The last few months your absence has been continually very apparent for me. As I've seen the kids born near you getting baptized I've thought of you and noticed your absence. As grandkid events have come and gone I've thought about how you should be here and where you would fall. As Daxon prays daily for a baby brother I think about how you should be here and how he has a brother! I find myself thinking of you often and wishing so much you were here. You are always missed and NEVER forgotten!
It's so crazy to be that we should have been planning your baptism this weekend. I know where you are and I know you would have chosen to make this commitment in your life. I wish that we could see you dressed in white with your father and gone down into the baptismal font to be baptized! I wish that we could plan a program and make it such a special day! I wish we could celebrate this milestone in your life instead of wishing for it.
The other day Lula May was pointing to your baby picture we have on the wall in the dining room and Dad made the comment that she was the last one to see you! I often find myself wondering what you would be like at 8! What would your interests be. Who would your friends be? How would our family dynamic be different with you still here? How would that change the sibling relations or would the be different at all? So many questions I won't have answered in this life time and so many things I wish you could be here for!
Iszella prayed the other night that you could come back and then followed it up with, "Mom when will Tacen come back?" I said honey some day we'll see Tacen again, but I don't know when that will be. Her response was, but what day? How many days until then? I can't tell you how much I wish that I had an exact date to count down to! How much I wish that I knew exactly when I could hold you in my arms again!
Grief has away of sneaking up on me. We go through the year and I always think I've got it under control. I think that I know what to expect and yet it always sneaks up on me. It always seems about March I really started to realize that your birthday is coming. I start thinking about how you should be turning a year older and I see the kids who I remember being born when I was still pregnant with you. I see what they are doing and how they are growing and I ache for you! I ache to be experiencing all those things with you! Then as we hit your birthday it really strikes and I just wish you could be here to be hitting this milestones! I wish you could be with us right now!

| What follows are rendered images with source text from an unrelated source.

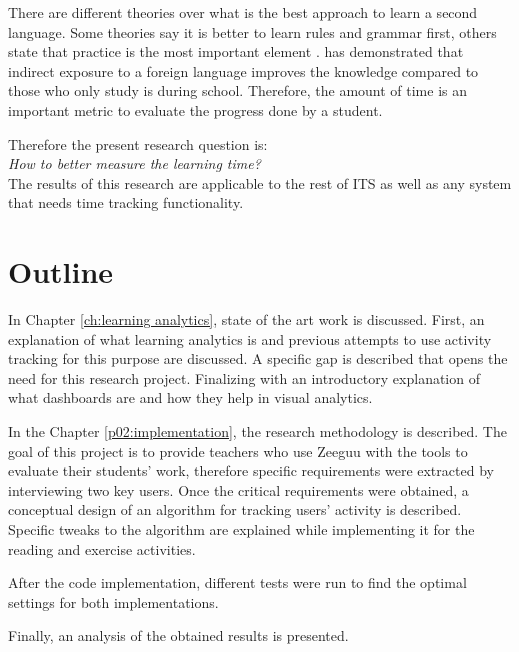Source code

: There are different theories over what is the best approach to learn a second language. Some theories say it is better to learn rules and grammar first, others state that practice is the most important element \cite{Ellis1993}. \citeauthor{Kuppens2010} has demonstrated that indirect exposure to a foreign language improves the knowledge compared to those who only study is during school. Therefore, the amount of time is an important metric to evaluate the progress done by a student.

Therefore the present research question is: \\

\emph{How to better measure the learning time?}\\

The results of this research are applicable to the rest of ITS as well as any system that needs time tracking functionality.

\section{Outline}

In Chapter \ref{ch:learning analytics}, state of the art work is discussed. First, an explanation of what learning analytics is and previous attempts to use activity tracking for this purpose are discussed. A specific gap is described that opens the need for this research project. Finalizing with an introductory explanation of what dashboards are and how they help in visual analytics.

In the Chapter \ref{p02:implementation}, the research methodology is described. The goal of this project is to provide teachers who use Zeeguu with the tools to evaluate their students' work, therefore specific requirements were extracted by interviewing two key users. Once the critical requirements were obtained, a conceptual design of an algorithm for tracking users' activity is described. Specific tweaks to the algorithm are explained while implementing it for the reading and exercise activities.

After the code implementation, different tests were run to find the optimal settings for both implementations.

Finally, an analysis of the obtained results is presented.


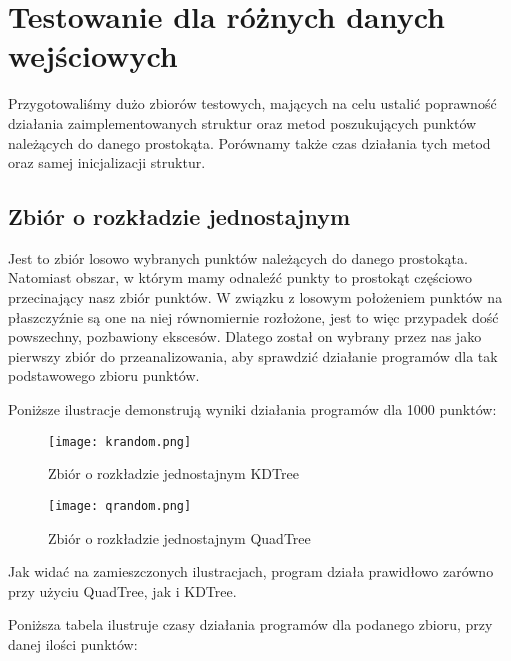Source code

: \documentclass[a4paper, 12pt]{article}
\begin{document}
  \section{Testowanie dla różnych danych wejściowych}
    \quad Przygotowaliśmy dużo zbiorów testowych, mających na celu ustalić poprawność działania zaimplementowanych struktur oraz metod poszukujących punktów należących do danego prostokąta. Porównamy także czas działania tych metod oraz samej inicjalizacji struktur. 

    \subsection{Zbiór o rozkładzie jednostajnym}
      \quad Jest to zbiór losowo wybranych punktów należących do danego prostokąta. Natomiast obszar, w którym mamy odnaleźć punkty to prostokąt częściowo przecinający nasz zbiór punktów. W związku z losowym położeniem punktów na płaszczyźnie są one na niej równomiernie rozłożone, jest to więc przypadek dość powszechny, pozbawiony ekscesów. Dlatego został on wybrany przez nas jako pierwszy zbiór do przeanalizowania, aby sprawdzić działanie programów dla tak podstawowego zbioru punktów. 

      \noindent
      \quad Poniższe ilustracje demonstrują wyniki działania programów dla 1000 punktów:

      \newpage
      \begin{figure}[h!]
      \centering
        \texttt{[image: krandom.png]}
        \caption{Zbiór o rozkładzie jednostajnym KDTree}
      \end{figure}

      \begin{figure}[h!]
      \centering
        \texttt{[image: qrandom.png]}
        \caption{Zbiór o rozkładzie jednostajnym QuadTree}
      \end{figure}

      \noindent
      \quad Jak widać na zamieszczonych ilustracjach, program działa prawidłowo zarówno przy użyciu QuadTree, jak i KDTree. 

      \noindent
      \quad Poniższa tabela ilustruje czasy działania programów dla podanego zbioru, przy danej ilości punktów:
\end{document}
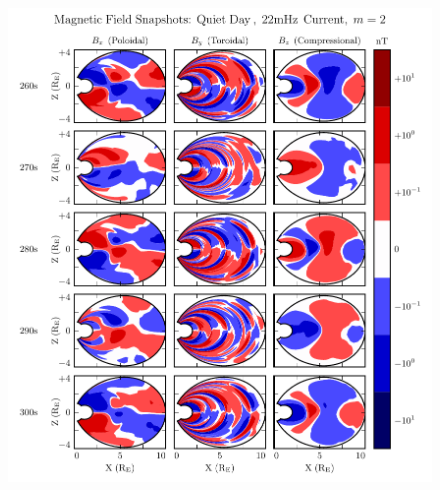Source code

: \begin{figure}[!htb]
    \centering
    \includegraphics[width=\textwidth]{figures/snapshot_smallm.pdf}
    \caption[Magnetic Field Snapshots from a Small-\azm Run]{
      \todo{$\cdots$}
    }
    \label{fig_snapshot_smallm}
\end{figure}

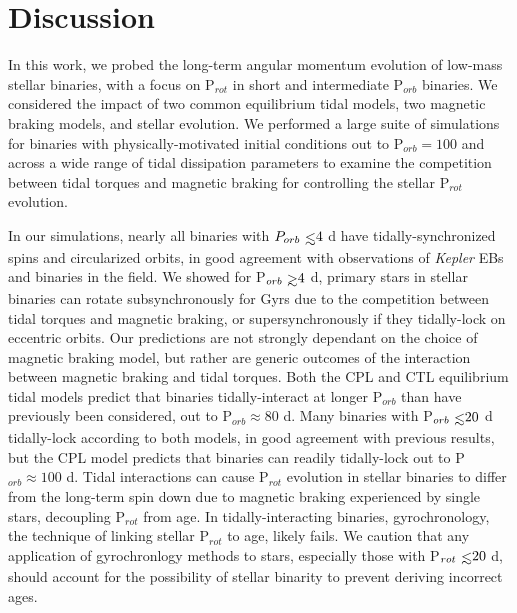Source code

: \documentclass[twocolumn]{aastex61}
\def\gsim{~\rlap{$>$}{\lower 1.0ex\hbox{$\sim$}}}
\def\lsim{~\rlap{$<$}{\lower 1.0ex\hbox{$\sim$}}}
\newcommand{\kepler}[0]{\textit{Kepler}\xspace}
\begin{document}
\section{Discussion} \label{sec:discussion}

In this work, we probed the long-term angular momentum evolution of low-mass stellar binaries, with a focus on P$_{rot}$ in short and intermediate P$_{orb}$ binaries.  We considered the impact of two common equilibrium tidal models, two magnetic braking models, and stellar evolution.  We performed a large suite of simulations for binaries with physically-motivated initial conditions out to P$_{orb} = 100$ and across a wide range of tidal dissipation parameters to examine the competition between tidal torques and magnetic braking for controlling the stellar P$_{rot}$ evolution. 

In our simulations, nearly all binaries with $P_{orb} \lsim 4$ d have tidally-synchronized spins and circularized orbits, in good agreement with observations of \kepler EBs and binaries in the field. We showed for P$_{orb} \gsim 4$ d, primary stars in stellar binaries can rotate subsynchronously for Gyrs due to the competition between tidal torques and magnetic braking, or supersynchronously if they tidally-lock on eccentric orbits. Our predictions are not strongly dependant on the choice of magnetic braking model, but rather are generic outcomes of the interaction between magnetic braking and tidal torques.  Both the CPL and CTL equilibrium tidal models predict that binaries tidally-interact at longer P$_{orb}$ than have previously been considered, out to P$_{orb} \approx 80$ d. Many binaries with P$_{orb} \lsim 20$ d tidally-lock according to both models, in good agreement with previous results, but the CPL model predicts that binaries can readily tidally-lock out to P$_{orb} \approx 100$ d. Tidal interactions can cause P$_{rot}$ evolution in stellar binaries to differ from the long-term spin down due to magnetic braking experienced by single stars, decoupling P$_{rot}$ from age.  In tidally-interacting binaries, gyrochronology, the technique of linking stellar P$_{rot}$ to age, likely fails. We caution that any application of gyrochronlogy methods to stars, especially those with P$_{rot} \lsim 20$ d, should account for the possibility of stellar binarity to prevent deriving incorrect ages.  
\end{document}
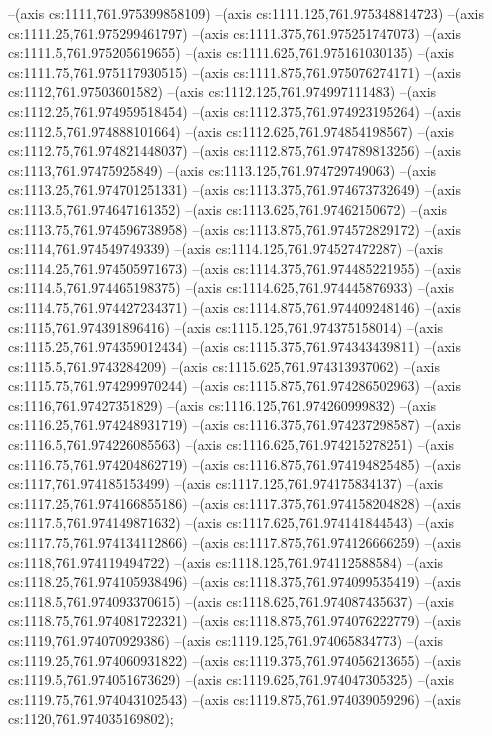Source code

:--(axis cs:1111,761.975399858109)
--(axis cs:1111.125,761.975348814723)
--(axis cs:1111.25,761.975299461797)
--(axis cs:1111.375,761.975251747073)
--(axis cs:1111.5,761.975205619655)
--(axis cs:1111.625,761.975161030135)
--(axis cs:1111.75,761.975117930515)
--(axis cs:1111.875,761.975076274171)
--(axis cs:1112,761.97503601582)
--(axis cs:1112.125,761.974997111483)
--(axis cs:1112.25,761.974959518454)
--(axis cs:1112.375,761.974923195264)
--(axis cs:1112.5,761.974888101664)
--(axis cs:1112.625,761.974854198567)
--(axis cs:1112.75,761.974821448037)
--(axis cs:1112.875,761.974789813256)
--(axis cs:1113,761.97475925849)
--(axis cs:1113.125,761.974729749063)
--(axis cs:1113.25,761.974701251331)
--(axis cs:1113.375,761.974673732649)
--(axis cs:1113.5,761.974647161352)
--(axis cs:1113.625,761.97462150672)
--(axis cs:1113.75,761.974596738958)
--(axis cs:1113.875,761.974572829172)
--(axis cs:1114,761.974549749339)
--(axis cs:1114.125,761.974527472287)
--(axis cs:1114.25,761.974505971673)
--(axis cs:1114.375,761.974485221955)
--(axis cs:1114.5,761.974465198375)
--(axis cs:1114.625,761.974445876933)
--(axis cs:1114.75,761.974427234371)
--(axis cs:1114.875,761.974409248146)
--(axis cs:1115,761.974391896416)
--(axis cs:1115.125,761.974375158014)
--(axis cs:1115.25,761.974359012434)
--(axis cs:1115.375,761.974343439811)
--(axis cs:1115.5,761.9743284209)
--(axis cs:1115.625,761.974313937062)
--(axis cs:1115.75,761.974299970244)
--(axis cs:1115.875,761.974286502963)
--(axis cs:1116,761.97427351829)
--(axis cs:1116.125,761.974260999832)
--(axis cs:1116.25,761.974248931719)
--(axis cs:1116.375,761.974237298587)
--(axis cs:1116.5,761.974226085563)
--(axis cs:1116.625,761.974215278251)
--(axis cs:1116.75,761.974204862719)
--(axis cs:1116.875,761.974194825485)
--(axis cs:1117,761.974185153499)
--(axis cs:1117.125,761.974175834137)
--(axis cs:1117.25,761.974166855186)
--(axis cs:1117.375,761.974158204828)
--(axis cs:1117.5,761.974149871632)
--(axis cs:1117.625,761.974141844543)
--(axis cs:1117.75,761.974134112866)
--(axis cs:1117.875,761.974126666259)
--(axis cs:1118,761.974119494722)
--(axis cs:1118.125,761.974112588584)
--(axis cs:1118.25,761.974105938496)
--(axis cs:1118.375,761.974099535419)
--(axis cs:1118.5,761.974093370615)
--(axis cs:1118.625,761.974087435637)
--(axis cs:1118.75,761.974081722321)
--(axis cs:1118.875,761.974076222779)
--(axis cs:1119,761.974070929386)
--(axis cs:1119.125,761.974065834773)
--(axis cs:1119.25,761.974060931822)
--(axis cs:1119.375,761.974056213655)
--(axis cs:1119.5,761.974051673629)
--(axis cs:1119.625,761.974047305325)
--(axis cs:1119.75,761.974043102543)
--(axis cs:1119.875,761.974039059296)
--(axis cs:1120,761.974035169802);

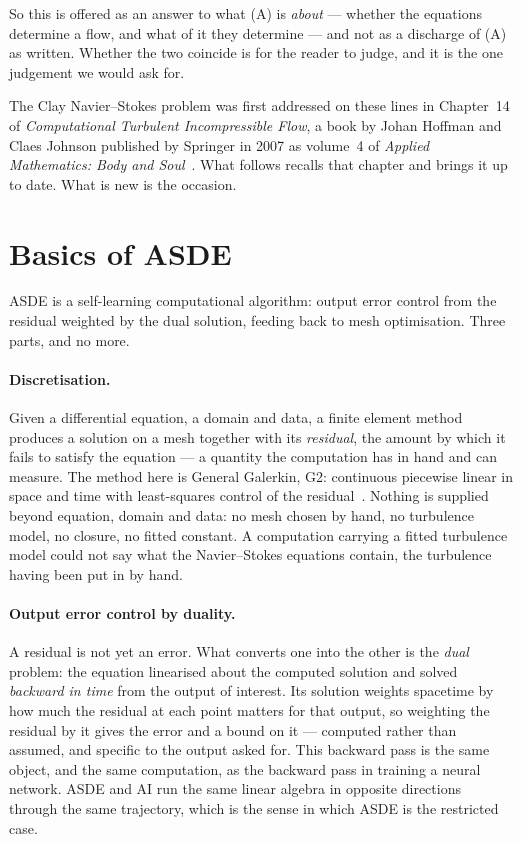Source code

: \documentclass[11pt]{article}
\begin{document}
So this is offered as an answer to what (A) is \emph{about} --- whether the equations determine a
flow, and what of it they determine --- and not as a discharge of (A) as written. Whether the two
coincide is for the reader to judge, and it is the one judgement we would ask for.

The Clay Navier--Stokes problem was first addressed on these lines in Chapter~14 of
\emph{Computational Turbulent Incompressible Flow}, a book by Johan Hoffman and Claes Johnson
published by Springer in 2007 as volume~4 of \emph{Applied Mathematics: Body and
Soul}~\cite{cfd}. What follows
recalls that chapter and brings it up to date. What is new is the occasion.


\section{Basics of ASDE}\label{sec:asde}

ASDE is a self-learning computational algorithm: output error control from the residual weighted by
the dual solution, feeding back to mesh optimisation. Three parts, and no more.

\paragraph{Discretisation.} Given a differential equation, a domain and data, a finite element method
produces a solution on a mesh together with its \emph{residual}, the amount by which it fails to
satisfy the equation --- a quantity the computation has in hand and can measure. The method here is
General Galerkin, G2: continuous piecewise linear in space and time with least-squares control of the
residual~\cite{fehn}. Nothing is supplied beyond equation, domain and data: no mesh chosen by hand, no
turbulence model, no closure, no fitted constant. A computation carrying a fitted turbulence model
could not say what the Navier--Stokes equations contain, the turbulence having been put in by hand.

\paragraph{Output error control by duality.} A residual is not yet an error. What converts one into
the other is the \emph{dual} problem: the equation linearised about the computed solution and solved
\emph{backward in time} from the output of interest. Its solution weights spacetime by how much the
residual at each point matters for that output, so weighting the residual by it gives the error and a
bound on it --- computed rather than assumed, and specific to the output asked for. This backward
pass is the same object, and the same computation, as the backward pass in training a neural network.
ASDE and AI run the same linear algebra in opposite directions through the same trajectory, which is
the sense in which ASDE is the restricted case.
\end{document}
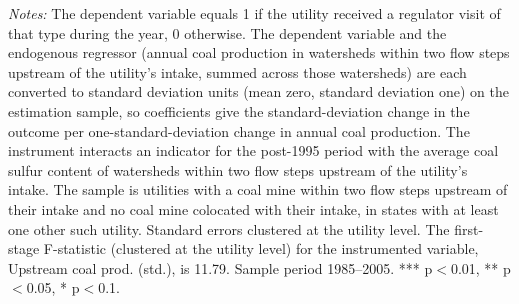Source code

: \begin{table}[htbp]
\begin{minipage}{\linewidth}
\footnotesize
\raggedright
\textit{Notes:} The dependent variable equals 1 if the utility received a regulator visit of that type during the year, 0 otherwise. The dependent variable and the endogenous regressor (annual coal production in watersheds within two flow steps upstream of the utility's intake, summed across those watersheds) are each converted to standard deviation units (mean zero, standard deviation one) on the estimation sample, so coefficients give the standard-deviation change in the outcome per one-standard-deviation change in annual coal production. The instrument interacts an indicator for the post-1995 period with the average coal sulfur content of watersheds within two flow steps upstream of the utility's intake. The sample is utilities with a coal mine within two flow steps upstream of their intake and no coal mine colocated with their intake, in states with at least one other such utility. Standard errors clustered at the utility level. The first-stage F-statistic (clustered at the utility level) for the instrumented variable, Upstream coal prod. (std.), is 11.79. Sample period 1985--2005. *** p$<$0.01, ** p$<$0.05, * p$<$0.1.
\end{minipage}
\end{table}
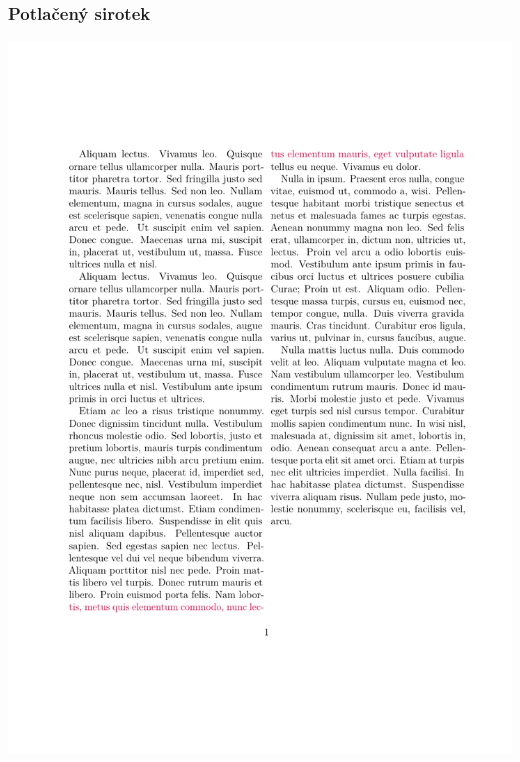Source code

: \begin{frame}
  \frametitle{Potlačený sirotek}
  \begin{center}
    \includegraphics[height=\textheight,page=2]{examples/widow.pdf}
  \end{center}
\end{frame}

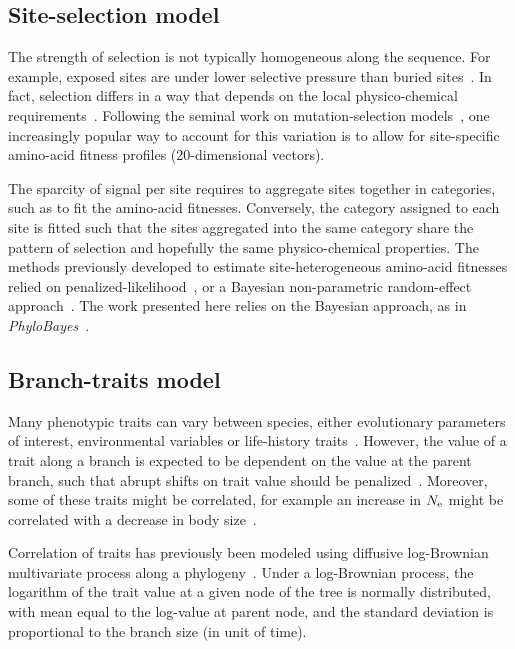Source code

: \subsection{Site-selection model}
\label{sec:SiteHetero}
The strength of selection is not typically homogeneous along the sequence.
For example, exposed sites are under lower selective pressure than buried sites~\citep{Echave2016}.
In fact, selection differs in a way that depends on the local physico-chemical requirements~\citep{Goldstein2016,Goldstein2017,Weber2019}.
Following the seminal work on mutation-selection models~\citep{Halpern1998}, one increasingly popular way to account for this variation is to allow for site-specific amino-acid fitness profiles (20-dimensional vectors).

The sparcity of signal per site requires to aggregate sites together in categories, such as to fit the amino-acid fitnesses.
Conversely, the category assigned to each site is fitted such that the sites aggregated into the same category share the pattern of selection and hopefully the same physico-chemical properties.
The methods previously developed to estimate site-heterogeneous amino-acid fitnesses relied on penalized-likelihood~\citep{Tamuri2012,Tamuri2014}, or a Bayesian non-parametric random-effect approach~\citep{Rodrigue2010,Rodrigue2014,Rodrigue2016}.
The work presented here relies on the Bayesian approach, as in \textit{PhyloBayes}~\citep{Rodrigue2010}.

\subsection{Branch-traits model}
\label{sec:BranchHetero}
Many phenotypic traits can vary between species, either evolutionary parameters of interest, environmental variables or life-history traits~\citep{Felsenstein1985,Romiguier2014}.
However, the value of a trait along a branch is expected to be dependent on the value at the parent branch, such that abrupt shifts on trait value should be penalized~\citep{Huelsenbeck2003,Seo2004}.
Moreover, some of these traits might be correlated, for example an increase in $N_{\mathrm{e}}$ might be correlated with a decrease in body size~\citep{Weber2014,Romiguier2014}.

Correlation of traits has previously been modeled using diffusive log-Brownian multivariate process along a phylogeny~\citep{Seo2004,Lartillot2011}.
Under a log-Brownian process, the logarithm of the trait value at a given node of the tree is normally distributed, with mean equal to the log-value at parent node, and the standard deviation is proportional to the branch size (in unit of time).

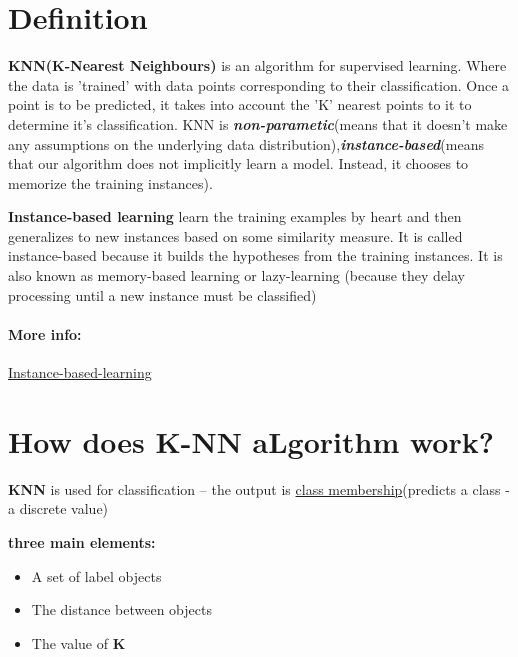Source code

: \documentclass[12 pt]{article}        	%
\begin{document}

\section*{Definition}
\textbf{KNN(K-Nearest Neighbours)} is an algorithm for supervised learning. Where the data is 'trained' with data points corresponding to their classification. Once a point is to be predicted, it takes into account the 'K' nearest points to it to determine it's classification.
KNN is \textbf{\textit{non-parametic}}(means that it doesn't make any assumptions on the underlying data distribution),\textbf{\textit{instance-based}}(means that our algorithm does not implicitly learn a model. Instead, it chooses to memorize the training instances).

\textbf{Instance-based learning} learn the training examples by heart and then generalizes to new instances based on some similarity measure. It is called instance-based because it builds the hypotheses from the training instances. It is also known as memory-based learning or lazy-learning (because they delay processing until a new instance must be classified)
\paragraph*{More info:} \href{https://www.geeksforgeeks.org/instance-based-learning/}{Instance-based-learning}

\section*{How does K-NN aLgorithm work? }
\textbf{KNN} is used for classification -- the output is \underline{class membership}(predicts a class - a discrete value)
\par
\textbf{three main elements:}
\begin{itemize}
	\item A set of label objects
	\item The distance between objects
	\item The value of \textbf{K}
  \end{itemize}

  
\end{document}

Instead though we take July 2nd each year and we celebrate you! We talk with your brother and sisters about your favorite things. We find time to go and play in the water because that was always your favorite! We eat rice and cake. We talk about how you hated frosting and you really only loved the cake part! We let off balloons each year (8 this year) and we remember you! We hold you close buddy! We talk about you often! We are so thankful to know where you are, we are so thankful to have you watching over us! We long for the day we'll all be together again, but until then this day is yours! We love you sweet boy! Keep lighting up our lives from where you are and know how much we love you!
Happy birthday my sweet boy! I'll never stop missing or loving you!